Records excerpted from a collection:

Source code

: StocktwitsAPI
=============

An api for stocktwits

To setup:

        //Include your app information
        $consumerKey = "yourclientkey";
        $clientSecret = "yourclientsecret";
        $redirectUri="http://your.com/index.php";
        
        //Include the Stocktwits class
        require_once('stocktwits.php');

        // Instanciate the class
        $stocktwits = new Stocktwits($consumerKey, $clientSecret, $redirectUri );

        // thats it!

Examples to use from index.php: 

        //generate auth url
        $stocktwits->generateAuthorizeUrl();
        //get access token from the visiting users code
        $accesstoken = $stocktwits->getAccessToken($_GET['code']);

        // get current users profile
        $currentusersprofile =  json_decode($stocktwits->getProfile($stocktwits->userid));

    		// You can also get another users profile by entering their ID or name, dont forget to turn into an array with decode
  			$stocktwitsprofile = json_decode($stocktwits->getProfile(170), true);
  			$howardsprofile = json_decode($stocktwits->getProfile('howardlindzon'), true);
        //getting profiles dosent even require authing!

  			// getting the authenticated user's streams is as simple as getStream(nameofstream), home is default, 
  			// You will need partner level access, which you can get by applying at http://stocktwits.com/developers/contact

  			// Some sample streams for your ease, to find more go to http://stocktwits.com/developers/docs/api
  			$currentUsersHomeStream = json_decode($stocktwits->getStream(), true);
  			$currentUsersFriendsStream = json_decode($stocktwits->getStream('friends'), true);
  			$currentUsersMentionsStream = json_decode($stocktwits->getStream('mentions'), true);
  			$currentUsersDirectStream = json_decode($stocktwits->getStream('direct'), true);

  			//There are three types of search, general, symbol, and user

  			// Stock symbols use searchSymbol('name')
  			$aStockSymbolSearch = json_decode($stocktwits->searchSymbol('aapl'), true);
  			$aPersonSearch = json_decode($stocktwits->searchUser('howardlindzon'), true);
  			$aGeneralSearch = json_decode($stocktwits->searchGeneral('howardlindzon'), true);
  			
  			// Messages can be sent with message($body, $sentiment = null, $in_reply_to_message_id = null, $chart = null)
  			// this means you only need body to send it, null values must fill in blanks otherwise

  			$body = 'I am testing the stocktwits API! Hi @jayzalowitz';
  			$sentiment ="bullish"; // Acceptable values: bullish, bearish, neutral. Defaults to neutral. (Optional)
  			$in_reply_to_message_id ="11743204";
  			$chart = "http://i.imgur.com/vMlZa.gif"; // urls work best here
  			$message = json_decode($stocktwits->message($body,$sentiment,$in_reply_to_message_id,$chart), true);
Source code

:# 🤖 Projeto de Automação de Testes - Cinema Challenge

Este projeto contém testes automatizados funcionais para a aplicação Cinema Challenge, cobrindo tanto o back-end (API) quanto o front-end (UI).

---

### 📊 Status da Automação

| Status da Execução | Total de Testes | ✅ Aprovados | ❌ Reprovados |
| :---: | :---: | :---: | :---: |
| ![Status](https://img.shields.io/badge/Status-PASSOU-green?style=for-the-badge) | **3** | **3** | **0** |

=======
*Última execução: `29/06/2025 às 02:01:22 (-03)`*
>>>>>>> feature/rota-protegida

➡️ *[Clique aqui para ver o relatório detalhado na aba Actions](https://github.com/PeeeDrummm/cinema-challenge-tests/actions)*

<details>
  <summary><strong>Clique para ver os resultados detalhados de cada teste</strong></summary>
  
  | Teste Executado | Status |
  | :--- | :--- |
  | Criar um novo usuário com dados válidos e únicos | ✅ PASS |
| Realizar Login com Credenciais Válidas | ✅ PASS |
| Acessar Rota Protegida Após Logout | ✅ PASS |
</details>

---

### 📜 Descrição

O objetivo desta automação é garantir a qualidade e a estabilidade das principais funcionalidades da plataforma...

What you have to do: Every entry above, from first to last, should be repeated exactly.

Response box:
Source code

: StocktwitsAPI
=============

An api for stocktwits

To setup:

        //Include your app information
        $consumerKey = "yourclientkey";
        $clientSecret = "yourclientsecret";
        $redirectUri="http://your.com/index.php";
        
        //Include the Stocktwits class
        require_once('stocktwits.php');

        // Instanciate the class
        $stocktwits = new Stocktwits($consumerKey, $clientSecret, $redirectUri );

        // thats it!

Examples to use from index.php: 

        //generate auth url
        $stocktwits->generateAuthorizeUrl();
        //get access token from the visiting users code
        $accesstoken = $stocktwits->getAccessToken($_GET['code']);

        // get current users profile
        $currentusersprofile =  json_decode($stocktwits->getProfile($stocktwits->userid));

    		// You can also get another users profile by entering their ID or name, dont forget to turn into an array with decode
  			$stocktwitsprofile = json_decode($stocktwits->getProfile(170), true);
  			$howardsprofile = json_decode($stocktwits->getProfile('howardlindzon'), true);
        //getting profiles dosent even require authing!

  			// getting the authenticated user's streams is as simple as getStream(nameofstream), home is default, 
  			// You will need partner level access, which you can get by applying at http://stocktwits.com/developers/contact

  			// Some sample streams for your ease, to find more go to http://stocktwits.com/developers/docs/api
  			$currentUsersHomeStream = json_decode($stocktwits->getStream(), true);
  			$currentUsersFriendsStream = json_decode($stocktwits->getStream('friends'), true);
  			$currentUsersMentionsStream = json_decode($stocktwits->getStream('mentions'), true);
  			$currentUsersDirectStream = json_decode($stocktwits->getStream('direct'), true);

  			//There are three types of search, general, symbol, and user

  			// Stock symbols use searchSymbol('name')
  			$aStockSymbolSearch = json_decode($stocktwits->searchSymbol('aapl'), true);
  			$aPersonSearch = json_decode($stocktwits->searchUser('howardlindzon'), true);
  			$aGeneralSearch = json_decode($stocktwits->searchGeneral('howardlindzon'), true);
  			
  			// Messages can be sent with message($body, $sentiment = null, $in_reply_to_message_id = null, $chart = null)
  			// this means you only need body to send it, null values must fill in blanks otherwise

  			$body = 'I am testing the stocktwits API! Hi @jayzalowitz';
  			$sentiment ="bullish"; // Acceptable values: bullish, bearish, neutral. Defaults to neutral. (Optional)
  			$in_reply_to_message_id ="11743204";
  			$chart = "http://i.imgur.com/vMlZa.gif"; // urls work best here
  			$message = json_decode($stocktwits->message($body,$sentiment,$in_reply_to_message_id,$chart), true);
Source code

:# 🤖 Projeto de Automação de Testes - Cinema Challenge

Este projeto contém testes automatizados funcionais para a aplicação Cinema Challenge, cobrindo tanto o back-end (API) quanto o front-end (UI).

---

### 📊 Status da Automação

| Status da Execução | Total de Testes | ✅ Aprovados | ❌ Reprovados |
| :---: | :---: | :---: | :---: |
| ![Status](https://img.shields.io/badge/Status-PASSOU-green?style=for-the-badge) | **3** | **3** | **0** |

=======
*Última execução: `29/06/2025 às 02:01:22 (-03)`*
>>>>>>> feature/rota-protegida

➡️ *[Clique aqui para ver o relatório detalhado na aba Actions](https://github.com/PeeeDrummm/cinema-challenge-tests/actions)*

<details>
  <summary><strong>Clique para ver os resultados detalhados de cada teste</strong></summary>
  
  | Teste Executado | Status |
  | :--- | :--- |
  | Criar um novo usuário com dados válidos e únicos | ✅ PASS |
| Realizar Login com Credenciais Válidas | ✅ PASS |
| Acessar Rota Protegida Após Logout | ✅ PASS |
</details>

---

### 📜 Descrição

O objetivo desta automação é garantir a qualidade e a estabilidade das principais funcionalidades da plataforma...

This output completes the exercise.